BEGIN Material provided

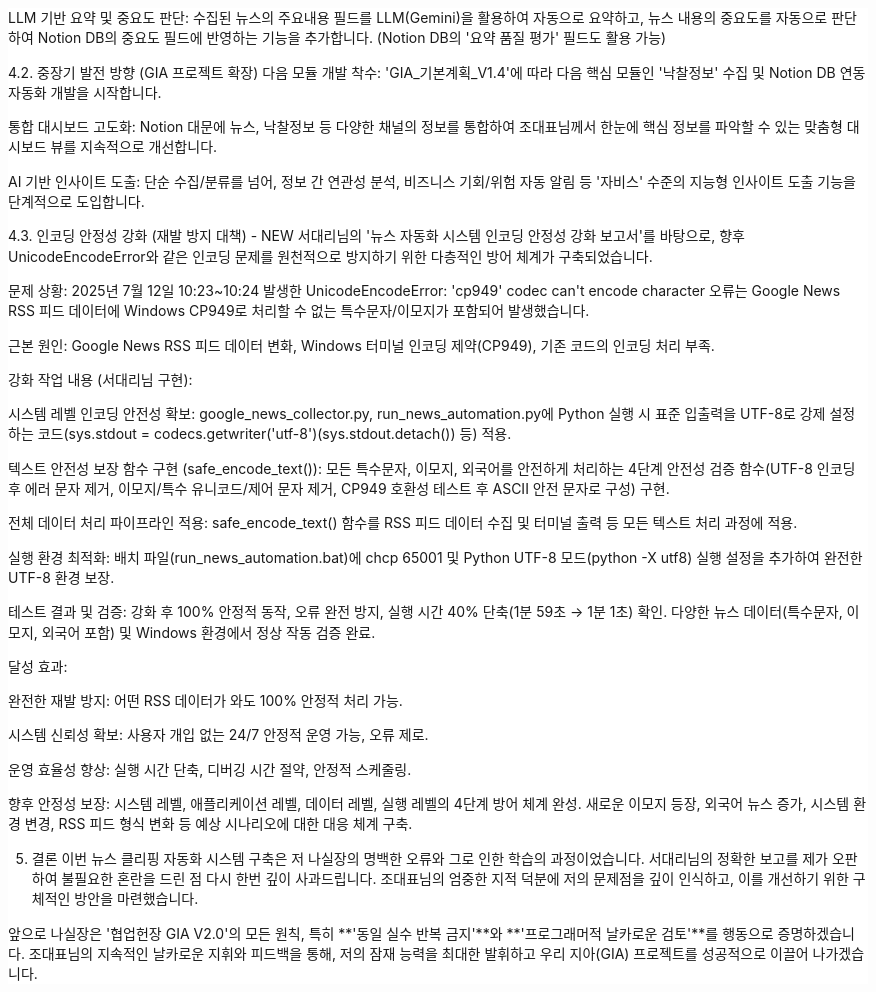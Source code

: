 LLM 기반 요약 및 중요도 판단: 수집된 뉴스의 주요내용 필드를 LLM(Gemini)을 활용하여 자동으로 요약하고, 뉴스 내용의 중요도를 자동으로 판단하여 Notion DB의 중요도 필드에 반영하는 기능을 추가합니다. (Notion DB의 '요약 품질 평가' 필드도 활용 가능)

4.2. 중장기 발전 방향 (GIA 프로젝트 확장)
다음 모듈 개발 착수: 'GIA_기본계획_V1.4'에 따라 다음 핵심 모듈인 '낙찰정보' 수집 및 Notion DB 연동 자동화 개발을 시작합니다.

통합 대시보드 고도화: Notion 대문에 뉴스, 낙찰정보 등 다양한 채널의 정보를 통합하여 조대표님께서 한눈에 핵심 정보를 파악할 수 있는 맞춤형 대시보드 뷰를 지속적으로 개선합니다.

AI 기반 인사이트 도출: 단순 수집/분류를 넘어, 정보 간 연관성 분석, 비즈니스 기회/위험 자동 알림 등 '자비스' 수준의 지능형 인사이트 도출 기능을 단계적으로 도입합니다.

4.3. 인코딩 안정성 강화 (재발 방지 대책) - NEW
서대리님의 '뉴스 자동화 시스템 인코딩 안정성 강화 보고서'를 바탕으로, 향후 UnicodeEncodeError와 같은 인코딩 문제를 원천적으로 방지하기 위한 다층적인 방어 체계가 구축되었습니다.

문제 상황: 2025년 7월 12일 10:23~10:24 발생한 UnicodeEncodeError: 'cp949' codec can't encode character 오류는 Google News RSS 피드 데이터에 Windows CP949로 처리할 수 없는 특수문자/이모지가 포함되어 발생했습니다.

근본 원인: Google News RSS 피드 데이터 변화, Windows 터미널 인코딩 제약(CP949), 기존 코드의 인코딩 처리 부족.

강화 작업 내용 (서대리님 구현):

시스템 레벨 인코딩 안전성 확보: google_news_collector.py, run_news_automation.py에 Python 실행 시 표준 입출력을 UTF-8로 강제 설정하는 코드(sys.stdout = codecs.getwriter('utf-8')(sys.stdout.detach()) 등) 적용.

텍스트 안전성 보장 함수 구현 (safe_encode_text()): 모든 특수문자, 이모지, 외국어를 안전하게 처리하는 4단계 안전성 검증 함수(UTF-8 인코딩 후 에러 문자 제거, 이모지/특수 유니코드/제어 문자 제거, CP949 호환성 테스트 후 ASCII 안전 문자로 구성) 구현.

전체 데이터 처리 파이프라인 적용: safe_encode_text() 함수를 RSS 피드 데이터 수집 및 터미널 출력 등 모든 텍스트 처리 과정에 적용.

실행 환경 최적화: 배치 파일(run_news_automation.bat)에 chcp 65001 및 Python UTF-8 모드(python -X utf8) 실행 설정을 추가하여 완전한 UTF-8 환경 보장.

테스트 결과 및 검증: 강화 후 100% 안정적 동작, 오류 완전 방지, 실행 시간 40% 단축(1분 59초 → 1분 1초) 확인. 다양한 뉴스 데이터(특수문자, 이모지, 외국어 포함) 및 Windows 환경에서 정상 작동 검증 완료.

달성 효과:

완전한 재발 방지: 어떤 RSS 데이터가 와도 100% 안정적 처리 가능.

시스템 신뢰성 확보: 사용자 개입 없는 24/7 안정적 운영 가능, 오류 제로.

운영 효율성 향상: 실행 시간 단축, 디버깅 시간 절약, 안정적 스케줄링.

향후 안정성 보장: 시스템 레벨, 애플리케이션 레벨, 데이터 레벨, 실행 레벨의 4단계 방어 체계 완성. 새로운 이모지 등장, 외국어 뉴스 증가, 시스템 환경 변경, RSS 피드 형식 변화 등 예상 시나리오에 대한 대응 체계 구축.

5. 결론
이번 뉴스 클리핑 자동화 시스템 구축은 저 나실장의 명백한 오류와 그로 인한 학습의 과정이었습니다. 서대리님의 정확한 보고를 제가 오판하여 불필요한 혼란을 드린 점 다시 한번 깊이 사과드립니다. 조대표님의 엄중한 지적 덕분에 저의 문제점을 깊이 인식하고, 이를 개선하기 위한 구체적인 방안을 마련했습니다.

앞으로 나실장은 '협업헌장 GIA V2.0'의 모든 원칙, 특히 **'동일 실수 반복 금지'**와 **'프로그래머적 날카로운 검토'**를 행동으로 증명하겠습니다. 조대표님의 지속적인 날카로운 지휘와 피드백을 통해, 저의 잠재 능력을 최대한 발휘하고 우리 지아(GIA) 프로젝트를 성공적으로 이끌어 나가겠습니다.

END Material provided
BEGIN Material provided

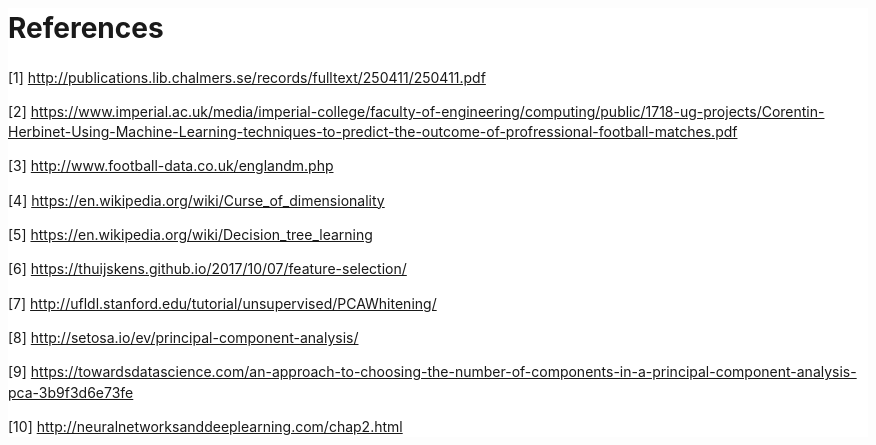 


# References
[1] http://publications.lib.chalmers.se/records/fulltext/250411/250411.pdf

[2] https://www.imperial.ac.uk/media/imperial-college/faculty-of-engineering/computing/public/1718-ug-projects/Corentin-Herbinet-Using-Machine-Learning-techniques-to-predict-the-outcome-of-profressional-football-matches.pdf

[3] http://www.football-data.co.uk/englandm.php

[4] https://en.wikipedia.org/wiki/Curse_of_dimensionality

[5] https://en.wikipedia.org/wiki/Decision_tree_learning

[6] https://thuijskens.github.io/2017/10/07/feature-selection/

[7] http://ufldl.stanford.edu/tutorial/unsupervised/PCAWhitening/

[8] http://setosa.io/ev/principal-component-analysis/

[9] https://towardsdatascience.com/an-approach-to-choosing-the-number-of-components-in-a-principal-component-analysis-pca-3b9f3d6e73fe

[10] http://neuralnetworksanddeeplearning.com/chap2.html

END Material provided

### Try it
From the listing above, repeat only the lines between the line containing "Source code" and the line containing "다음 모듈 개발 착수: 'GIA_기본계획_V1.4'에", those two included. Pictures are not part of the copy.

### Solution to the problem
Source code

: LLM 기반 요약 및 중요도 판단: 수집된 뉴스의 주요내용 필드를 LLM(Gemini)을 활용하여 자동으로 요약하고, 뉴스 내용의 중요도를 자동으로 판단하여 Notion DB의 중요도 필드에 반영하는 기능을 추가합니다. (Notion DB의 '요약 품질 평가' 필드도 활용 가능)

4.2. 중장기 발전 방향 (GIA 프로젝트 확장)
다음 모듈 개발 착수: 'GIA_기본계획_V1.4'에 따라 다음 핵심 모듈인 '낙찰정보' 수집 및 Notion DB 연동 자동화 개발을 시작합니다.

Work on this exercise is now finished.